April 27, 2017 in News by RBN

Daily Wire

n Wednesday, the House Freedom Caucus endorsed a new version of Obamacare quasi-repeal in the House that would give states the freedom to opt out of federal insurance regulations forcing insurance companies to cover pre-existing conditions and mandated services. The states must pledge that the changes will either reduce prices or increase coverage.

“While the revised version still does not fully repeal Obamacare,” the House Freedom Caucus said in a press release, “we are prepared to support it to keep our promise to the American people to lower healthcare costs. We look forward to working with our Senate colleagues to improve the bill.”

That seems to be the consensus: conservatives are willing to hold their noses and back this version of Trumpcare. Club for Growth President David McIntire said, “While we’re still short of full repeal, this latest agreement would give states the chance to opt out of some of Obamacare’s costliest regulations, opening the way to greater choice and lower insurance premiums.”

In other words, this may be the best conservatives can get.

If so, it’s not very much.

There is a basic problem with this version of Obamacare repeal: it doesn’t repeal Obamacare. It leaves regulations in place on the federal level with regard to insurance companies; the state opt-out merely puts the ball in the court of the states to opt out of Obamacare. But this reverses the federalism polarity: normally, the federal government does not get to participate in a cramdown of federal policy, giving states the option of cancelling it. Instead, the federal government does not get to occupy an area, and states have the obligation to fill it if they so choose.

Here’s why this matters: it’s actually just Congress kicking the can down the road. Now Congress doesn’t have to take the blame for killing the pre-existing conditions and mandated services provisions of Obamacare – they can blame states for doing so. They get to join with Obama in saying they cared about such issues, but those cruel state Republicans wouldn’t get on board. That’s why Congressional moderates could vote for the proposal. But how many governors are actually going to take responsibility for killing the most popular provisions of Obamacare, even if it lowers cost – particularly while the rest of the Obamacare repeal cuts the amount of Medicaid to the states, turning it into a block grant program rather than a need-based program?

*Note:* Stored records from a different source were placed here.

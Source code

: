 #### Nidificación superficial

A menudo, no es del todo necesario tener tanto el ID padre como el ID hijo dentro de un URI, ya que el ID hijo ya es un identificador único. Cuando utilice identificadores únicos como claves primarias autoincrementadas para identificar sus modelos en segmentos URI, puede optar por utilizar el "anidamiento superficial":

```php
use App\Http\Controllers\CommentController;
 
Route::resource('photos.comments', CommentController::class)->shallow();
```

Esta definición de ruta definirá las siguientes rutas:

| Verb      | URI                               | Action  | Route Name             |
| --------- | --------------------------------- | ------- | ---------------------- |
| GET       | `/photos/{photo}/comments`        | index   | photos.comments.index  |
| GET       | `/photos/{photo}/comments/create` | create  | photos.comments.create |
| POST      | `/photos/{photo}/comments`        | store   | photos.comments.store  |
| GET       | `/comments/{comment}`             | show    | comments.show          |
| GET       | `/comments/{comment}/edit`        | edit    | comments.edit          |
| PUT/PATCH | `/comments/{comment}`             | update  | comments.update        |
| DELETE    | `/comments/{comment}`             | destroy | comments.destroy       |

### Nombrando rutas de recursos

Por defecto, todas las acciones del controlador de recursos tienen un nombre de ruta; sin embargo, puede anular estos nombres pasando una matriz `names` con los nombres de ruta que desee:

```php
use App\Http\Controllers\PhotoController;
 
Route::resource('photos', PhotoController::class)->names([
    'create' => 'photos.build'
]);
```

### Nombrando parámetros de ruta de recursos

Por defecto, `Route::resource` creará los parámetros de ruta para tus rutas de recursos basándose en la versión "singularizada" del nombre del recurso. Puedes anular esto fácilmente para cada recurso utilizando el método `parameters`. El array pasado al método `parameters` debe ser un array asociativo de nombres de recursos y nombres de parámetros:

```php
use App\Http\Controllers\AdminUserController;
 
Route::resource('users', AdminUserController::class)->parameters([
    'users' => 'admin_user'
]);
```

Assume you’re the governor of Redland, a Republican state. Obamacare has been the law of the land there, and premiums have risen. You were tough enough not to accept the Medicaid reimbursements for expansion Obama offered. Now you get rid of the Obamacare regulations and go back to the way the system was before; costs may drop overall, but more people lose their insurance because of pre-existing conditions. Or, alternatively, you could just sit tight and wait for insurance companies to pull out of the exchanges, then blame them. Which are you going to do?

Or assume you’re the governor of Purpleland – that you’ve spoken out against Obamacare but you’ve accepted Medicaid expansion dollars. Are you really going to pull out of the pre-existing insurance conditions, which will increase the Medicaid burden in your state, even as the Medicaid block grant program goes into effect? The onus is on you, remember, if things don’t work out in the short term.

This is the problem. Once the federal government fills the field, the entire political burden falls on state actors to buck the standard. That means that while Congress can claim that they’re repealing Obamacare, they’re actually just kicking the can down the road to governors, who will presumably kick the can right back to the feds. Nothing gets better without political courage. And it’s unlikely that such political courage, missing from the federal Republicans, will suddenly manifest at the state level.